# Solved: Window 2000 BIOS access



## Preston1 (Dec 7, 2006)

Hello All,

My old company recently were closing and said we could take a few PC's and so on.
So i took a few, and was hoping to re install XP on a particular one.

However it is an old Dell Optiplex GX260 with Windows 2000 installed on it.
I cannot access BIOS at all during start up. Nothing seems to work, the PC just takes a while to boot and then eventually loads Windows 2000.

There is no screen saying press ABC to access BIOS, i have tried pressing the following keys during start up:
ESC
ESC & C
F4
F6
F8
Delete
Ctrl + Alt + Enter
Prt Scr
Pause

Pretty much every button on the keyboard...sometimes i get a few beeps but nothing further.
The only thing that happens is a splash screen for Win 2000 is displayed with a progress bar.

Can i try anything else to access BIOS?
Thanks in advance for any help


----------



## valis (Sep 24, 2004)

on most dell's the bios is access by F2; I've got a pile of GX260's here at work, and they all use F2.


----------



## Preston1 (Dec 7, 2006)

Thanks for the quick reply, have tried pressing F2 until my finger comes off now...
No luck, but sometimes even on boot the keyboard lights dont come as they should


----------



## valis (Sep 24, 2004)

dunno........I know from Dell's own site that that model uses F2 to get into the setup.


Entering System Setup



> 1. Turn on or restart your computer.
> 
> 2. When Press <F2> to Enter Setup appears in the upper-right corner of the screen, press <F2> immediately.
> 
> If you wait too long and the Microsoft® Windows® logo appears, continue to wait until you see the Windows desktop, then shut down your computer and try again.


does it show you the options to hit _anything_ as it's booting, and prior to the splash screen?


----------



## Preston1 (Dec 7, 2006)

No i never get any screen telling me to hit F2, the screen stays black until the splash screen is displayed.
PC is connected to an LCD TV and not a CRT screen (as i know setup screens can be missed due to CRT's starting so thats not the case).

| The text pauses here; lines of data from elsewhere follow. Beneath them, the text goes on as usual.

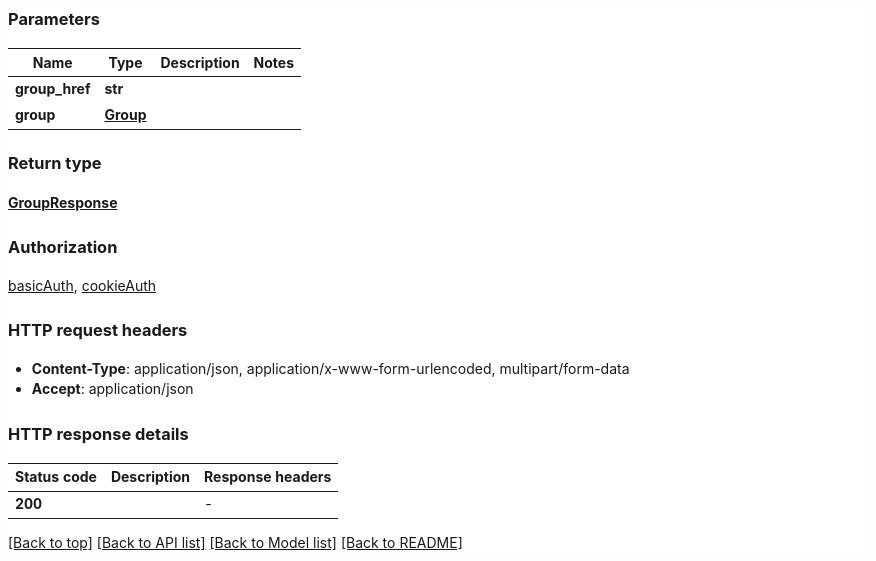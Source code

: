 ### Parameters

Name | Type | Description  | Notes
------------- | ------------- | ------------- | -------------
 **group_href** | **str**|  | 
 **group** | [**Group**](Group.md)|  | 

### Return type

[**GroupResponse**](GroupResponse.md)

### Authorization

[basicAuth](../README.md#basicAuth), [cookieAuth](../README.md#cookieAuth)

### HTTP request headers

 - **Content-Type**: application/json, application/x-www-form-urlencoded, multipart/form-data
 - **Accept**: application/json

### HTTP response details
| Status code | Description | Response headers |
|-------------|-------------|------------------|
**200** |  |  -  |

[[Back to top]](#) [[Back to API list]](../README.md#documentation-for-api-endpoints) [[Back to Model list]](../README.md#documentation-for-models) [[Back to README]](../README.md)

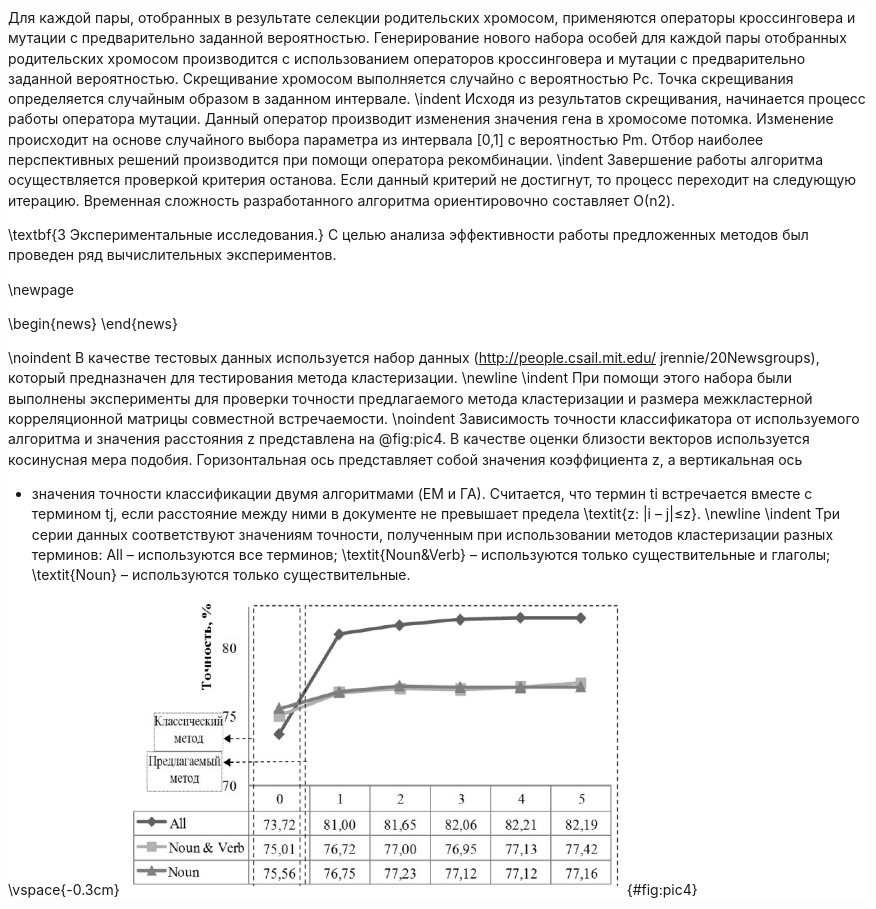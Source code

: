 
Для каждой пары, отобранных в результате селекции родительских хромосом,
применяются операторы кроссинговера и мутации с предварительно заданной
вероятностью. Генерирование нового набора особей для каждой пары отобранных
родительских хромосом производится с использованием операторов кроссинговера
и мутации с предварительно заданной вероятностью. Скрещивание хромосом
выполняется случайно с вероятностью Pc. Точка скрещивания определяется случайным образом в заданном интервале.
\indent Исходя из результатов скрещивания, начинается процесс работы оператора
мутации. Данный оператор производит изменения значения гена в хромосоме потомка.
Изменение происходит на основе случайного выбора параметра из интервала [0,1] с вероятностью Pm.
Отбор наиболее перспективных решений производится при помощи оператора рекомбинации.
\indent Завершение работы алгоритма осуществляется проверкой критерия останова.
Если данный критерий не достигнут, то процесс переходит на следующую итерацию.
Временная сложность разработанного алгоритма ориентировочно составляет О(n2).

\textbf{3 Экспериментальные исследования.} С целью анализа эффективности работы предложенных методов был проведен ряд вычислительных экспериментов.

\newpage

\begin{news}
\end{news}

\noindent В качестве тестовых данных используется набор данных (http://people.csail.mit.edu/
jrennie/20Newsgroups), который предназначен для тестирования метода кластеризации. \newline
\indent При помощи этого набора были выполнены эксперименты для проверки точности
предлагаемого метода кластеризации и размера межкластерной корреляционной матрицы 
совместной встречаемости. \noindent Зависимость точности классификатора
от используемого алгоритма и значения расстояния z представлена на @fig:pic4.
В качестве оценки близости векторов используется косинусная мера подобия. 
Горизонтальная ось представляет собой значения коэффициента z, а вертикальная ось
- значения точности классификации двумя алгоритмами (EM и ГА). Считается,
что термин ti встречается вместе с термином tj, если расстояние между ними в документе не превышает предела \textit{z: |i – j|≤z}. \newline
\indent Три серии данных соответствуют значениям точности, полученным при использовании
методов кластеризации разных терминов: All – используются все
терминов; \textit{Noun\&Verb} – используются только существительные и глаголы; \textit{Noun} –
используются только существительные.

\vspace{-0.3cm}
![Графики оценки точности кластеризации EM - алгоритмом и ГА](../img2/pic4.png){#fig:pic4}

I also just keep pressing F2 until something happens, but nothing does and then the splash screen takes over.


----------



## valis (Sep 24, 2004)

do you have another monitor you can hook it to besides the television?


----------



## Preston1 (Dec 7, 2006)

Well...this is clearly my fault 
PC monitor showed the PC Set up F2 option screen...and displayed a keyboard failure message...thats why is wasnt working

But on the 5th attempt it has gone into BIOS...all about the screen...embarrassing...we will keep this between us 

Thanks for the help!


----------



## valis (Sep 24, 2004)

de nada, happens all the time, trust me. 

if you are satisfied, you can mark this solved by hitting the 'solved' button on the upper left.

thanks, 

v


----------



## Preston1 (Dec 7, 2006)

Will do, thanks for the help again...appreciate it


----------



## valis (Sep 24, 2004)

sorta what we're here for.


----------



## valis (Sep 24, 2004)

btw, that keyboard failure issue generally occurs if you hit any key TOO many times, and 99% of time, if you wait about 30 seconds, it will clear itself. Done that one enough times on my own.


----------



## Preston1 (Dec 7, 2006)

Ok cool, thanks for the help...in the process of installing XP now so all is going ok


----------